2.2 Bending Die Design

Since its emergence in the 1950s, AI has provided several techniques that have been used in efforts to solve some complex and narrow domain industrial problems. The KBS/expert system (ES), neural networks (NN), fuzzy logic (FL), multi agents (MA), genetic algorithms (GA), and simulated annealing (SA) are important AI techniques. Among these techniques, KBS is one of the most promising developments (Ismail et al. 1995). The KBS approach is being used in sheet metal industries for manufacturability assessment, process planning, strip-layout design, die design, die material selection, etc., Karima and Richardson (1987) conceptualized application of KBS in sheet metal forming industry. The system supports in converting the knowledge acquired from relevant sources into facts, procedures, judgment and control. Karima (1989) proposed a hybrid system for process planning in sheet metal forming. System considers the overall process of stamping engineering from the micro and the macro perspectives. Shpitalni and Saddan (1994) presented an application “BEND” of the graph search method for the generation of bending sequences. Lin and Chang (1996) developed an expert system for the selection of sheet metal bending tool. Ong et al. (1997) reported to develop a fuzzy set system to determine the sequence of bending operations in press brake machines. Gupta et al. (1998) proposed a process planning system for sheet metal parts. They applied a greedy algorithm to determine the bending sequence. Duflou et al. (1999) suggested a penalty function method and the traveling salesman problem method to determine bending sequences in press brake machines. Cakir et al. (2005) proposed an expert system for die and mold making operations. System requires the input from the user for part geometry and material, tool condition, and operation type. Kim et al. (2006) developed a fuzzy set theory method for determining the sequence of bending operations. Farsi and Arezoo (2009) proposed a procedure for bend sequencing determination with Fuzzy sets. Kumar and Singh (2011) developed an intelligent progressive die design system named as “INTPDIE” using KBS approach. Naranje and Kumar (2014) proposed a KBS for automatic design of deep drawing dies. Nasr et al. (2014) reported an expert system for design of sheet metal blanking dies.

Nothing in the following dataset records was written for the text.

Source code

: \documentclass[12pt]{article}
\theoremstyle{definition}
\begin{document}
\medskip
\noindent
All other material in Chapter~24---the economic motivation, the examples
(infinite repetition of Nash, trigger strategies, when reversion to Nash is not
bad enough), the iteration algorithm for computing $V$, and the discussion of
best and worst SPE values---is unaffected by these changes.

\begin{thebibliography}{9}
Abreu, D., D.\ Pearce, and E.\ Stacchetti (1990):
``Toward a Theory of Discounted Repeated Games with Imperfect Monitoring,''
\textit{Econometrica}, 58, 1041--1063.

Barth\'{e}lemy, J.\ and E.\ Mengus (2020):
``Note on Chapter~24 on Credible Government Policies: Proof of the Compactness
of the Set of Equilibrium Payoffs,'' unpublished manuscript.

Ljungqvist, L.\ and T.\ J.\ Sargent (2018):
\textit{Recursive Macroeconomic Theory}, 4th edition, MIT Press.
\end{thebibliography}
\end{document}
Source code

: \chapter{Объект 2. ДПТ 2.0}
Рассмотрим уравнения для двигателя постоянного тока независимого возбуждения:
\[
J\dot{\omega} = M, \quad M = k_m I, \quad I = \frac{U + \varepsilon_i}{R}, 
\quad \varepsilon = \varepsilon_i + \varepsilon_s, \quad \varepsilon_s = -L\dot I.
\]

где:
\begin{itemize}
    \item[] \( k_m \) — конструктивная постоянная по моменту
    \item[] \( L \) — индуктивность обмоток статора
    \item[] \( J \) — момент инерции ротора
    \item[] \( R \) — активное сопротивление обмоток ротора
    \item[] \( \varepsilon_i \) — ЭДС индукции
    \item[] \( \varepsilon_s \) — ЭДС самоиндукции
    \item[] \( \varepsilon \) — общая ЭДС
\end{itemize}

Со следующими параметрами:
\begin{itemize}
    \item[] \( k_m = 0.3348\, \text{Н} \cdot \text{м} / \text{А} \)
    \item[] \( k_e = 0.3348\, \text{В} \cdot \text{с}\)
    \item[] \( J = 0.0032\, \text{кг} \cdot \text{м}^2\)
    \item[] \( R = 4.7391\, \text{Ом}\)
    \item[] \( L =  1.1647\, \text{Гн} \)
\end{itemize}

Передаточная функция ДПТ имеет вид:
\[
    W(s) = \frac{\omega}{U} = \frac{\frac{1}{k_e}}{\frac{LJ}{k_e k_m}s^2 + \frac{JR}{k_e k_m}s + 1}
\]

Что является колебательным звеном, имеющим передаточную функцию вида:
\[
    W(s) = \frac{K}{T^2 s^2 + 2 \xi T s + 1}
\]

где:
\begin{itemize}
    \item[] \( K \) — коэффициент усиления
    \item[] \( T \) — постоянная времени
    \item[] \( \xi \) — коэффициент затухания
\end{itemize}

The reviewed literature reveals the growing interest of worldwide researchers and technocrats in the area of computer aided die design for sheet metal work. Commercial CAD softwares being used in sheet metal industries assist die designer to reduce the design time to some extent and hence increase productivity. But these are unable to fully automate the die design process. Further, die designer needs to use multiple software packages for various activities of die design process and faces problems pertaining to nonexistence of connectivity between these softwares. Also these systems are costly and hence unaffordable for small scale industries, especially in developing countries. Further well trained, competent and experienced persons are required to operate these softwares and interpret the results. Some researchers have applied efforts to develop KBSs for die design. But very less effort is applied to automate the design of bending dies. Further, the systems reported in the literature for bending dies are not able to accomplish all design tasks and not fully automatic. Also domain experts are required to operate and accomplish the die design process.

The present chapter describes a KBS developed for automatic design of bending dies.

3 Proposed KBS for Automatic Design of Bending Dies

As the design task of bending die involves various activities, therefore, the proposed system namely ASDBD ( Automatic System for Design of Bending Dies) has been organized into various subsystems and modules as depicted in Fig. 3. The subsystems and modules are briefly described as under (Panghal and Kumar 2013).

Fig. 3

Organization of the proposed system

3.1 Subsystem PPBP

The subsystem namely PPBP (Process Planning of Bending Parts) is developed for process planning of sheet metal parts produced on bending die. System is structured in form of five modules as listed below.

1. (i)

   Module SPRINGBA for determination of springback angle,

2. (ii)

   Module BALOW for calculation of bend allowance,

3. (iii)

   Module BSIZE for determination of blank size,

4. (iv)

   Module BSEQ for determination of bending sequence, and

5. (v)

   Module BFORCE for calculation of bend force.

(i) Module SPRINGBA

This module is developed for determination of springback angle. The Springback angle depends on sheet material, sheet thickness, and bend radius (Boljanovic 2004 ). It decreases with decrease in bend radius, sheet thickness, hardness of sheet material, and bend angle. There are certain parameters like punch radius, die radius, and clearance between punch and die which are used to control springback angle. Most of the die designers in sheet metal industries determine springback angle using their own thumb rules. After detailed discussion with domain experts, production rules are framed to develop KBS module for determining springback angle. The knowledge base of this module consists of more than 200 production rules coded in VB 6.0 language. A sample of production rules incorporated in the module is given in Table 1. The execution of this module is shown in Fig. 4. Module takes its inputs automatically from part data files PART.DAT and FE.DAT (generated during execution of computer aided system for feature extraction as discussed in Chap. 3). Finally it displays springback angle and stores this output in a data file namely SBA.DAT.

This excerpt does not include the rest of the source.